In previous years, when I had to run commands on hundreds or thousands of servers, I'd hack together a combo of expect and perl. It would almost always evolve into a system of complicated config and command files that was rickety and didn't handle errors well. I didn't dare mess with multi-threaded perl, which meant it was serial execution and slow for large clusters. It got the job done but left me wishing for a better system. I have always had cfengine in my sysadmin toolbox, but it's more about entropy reduction and not set up for one-off or occasional situations. I tried a few parallel shell implementations (such as dsh, pdsh) and found them all lacking.
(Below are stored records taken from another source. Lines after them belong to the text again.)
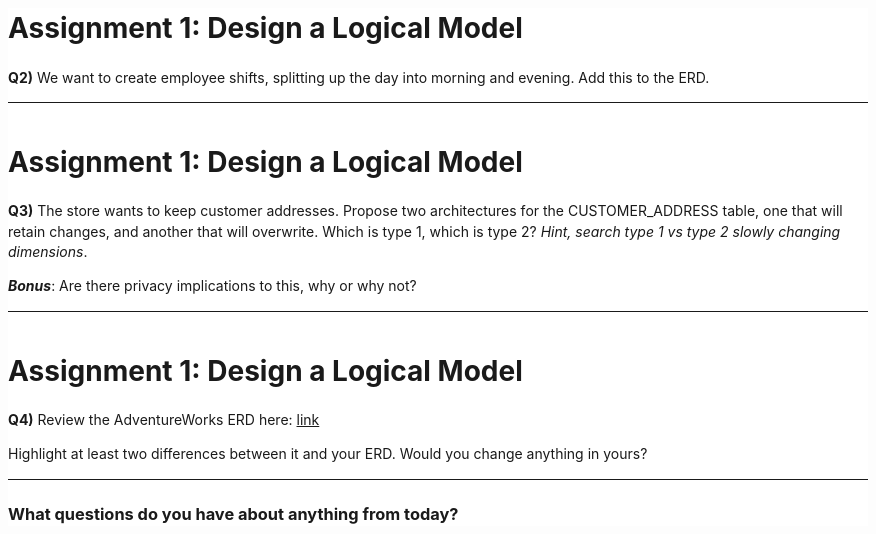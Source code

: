 
#  Assignment 1: Design a Logical Model

**Q2)** We want to create employee shifts, splitting up the day into morning and evening. Add this to the ERD.

---

#  Assignment 1: Design a Logical Model

**Q3)** The store wants to keep customer addresses. Propose two architectures for the CUSTOMER_ADDRESS table, one that will retain changes, and another that will overwrite. Which is type 1, which is type 2? *Hint, search type 1 vs type 2 slowly changing dimensions*. 

_**Bonus**_: Are there privacy implications to this, why or why not?

---

#  Assignment 1: Design a Logical Model

**Q4)** Review the AdventureWorks ERD here: [link](https://i.stack.imgur.com/LMu4W.gif)

Highlight at least two differences between it and your ERD. Would you change anything in yours?

---


### What questions do you have about anything from today?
Enter Capistrano. It bills its self as an 'easy deployment' system, with Ruby on Rails application deployment as the main use case. And since I'd never worked in a RoR environment before, I had no real reason to look into it much. But in the last 3 months, I have worked at 2 different companies that use RoR + Capistrano for deployment and have learned enough to see it's true power. How I'd describe it to a fellow sysadmin is: "parallel execution of scripts and commands on multiple hosts...easily". Want to quickly execute a command on every host in your cluster? This is the way to do it.
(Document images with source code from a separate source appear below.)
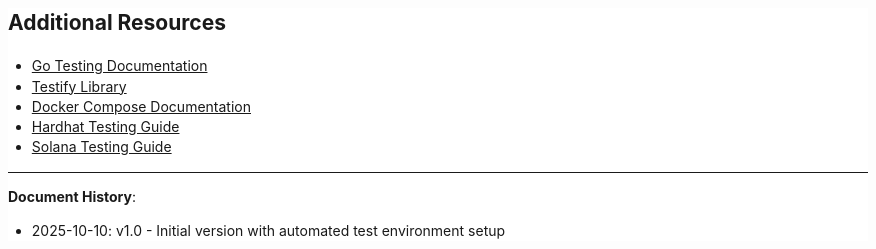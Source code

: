 
## Additional Resources

- [Go Testing Documentation](https://golang.org/pkg/testing/)
- [Testify Library](https://github.com/stretchr/testify)
- [Docker Compose Documentation](https://docs.docker.com/compose/)
- [Hardhat Testing Guide](https://hardhat.org/tutorial/testing-contracts)
- [Solana Testing Guide](https://docs.solana.com/developing/test-validator)

---

**Document History**:
- 2025-10-10: v1.0 - Initial version with automated test environment setup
Installing it is pretty need a modern version of Ruby, a modern version of RubyGems and then a gem install capistrano later, and you're good to go. You only need to install all of this on the controlling/deployment server....not on all your clusters/nodes. If you get errors with the version of ruby/gems that comes with your distro, install from source (recommended). I followed this tutorial to get it set up, and to get the basics. You sould read it as well. They skip a few necessary things (such as sudo and useful ENV variables) which I have below.

An example Capfile of how to restart apache on a whole cluster:

role :apache_cluster,"www1","www2","www3"
desc "restart apache on www hosts"  
task "restart_apache_www", :roles => :apache_cluster do  
sudo "/etc/init.d/apache2 restart"  

sudo is a built in method of modern versions of Capistrano. Instead of the 'run' method, you use 'sudo' and it understand and responds to the prompt (if prompted). Very slick. One thing to keep in mind is that is is running everything as YOU, unless otherwise specified. It will look like you logged into 50 servers all at once and ran sudo commands all at once. I bet that'd look cool on a Splunk log graph.

Now, from the command line, type 'cap -T' to get a list of your documented commands. As long as you describe your commands, you will always get a list of what you can run. 'cap -e command' will explain commands.

$ cap -T  
cap invoke # Invoke a single command on the remote servers.  
cap restart_apache_www # restart apache on www hosts  
cap shell # Begin an interactive Capistrano session.

Run the command we set up: 'cap restart_apache_www'. It will prompt for your password.

$ cap restart_apache_util  
* executing \`restart_apache_www'  
* executing "sudo -p 'sudo password: ' /etc/init.d/apache2 restart"  
servers: ["", "",
[] executing command  
[] executing command  
[] executing command  
** [out ::] * Restarting web server apache2  
** [out ::] ...done.  
** [out ::] * Restarting web server apache2  
** [out ::] ...done.  
** [out ::] * Restarting web server apache2  
** [out ::] ...done.command finished

And that was completed in parallel, in about 1 second. What if you have a one-off thing you want to run on all hosts? Try cap invoke, no Capfile required. If you have a Capfile with hosts defined, it will run against all of them by default, or it can take a role by passing ROLE as an env variable.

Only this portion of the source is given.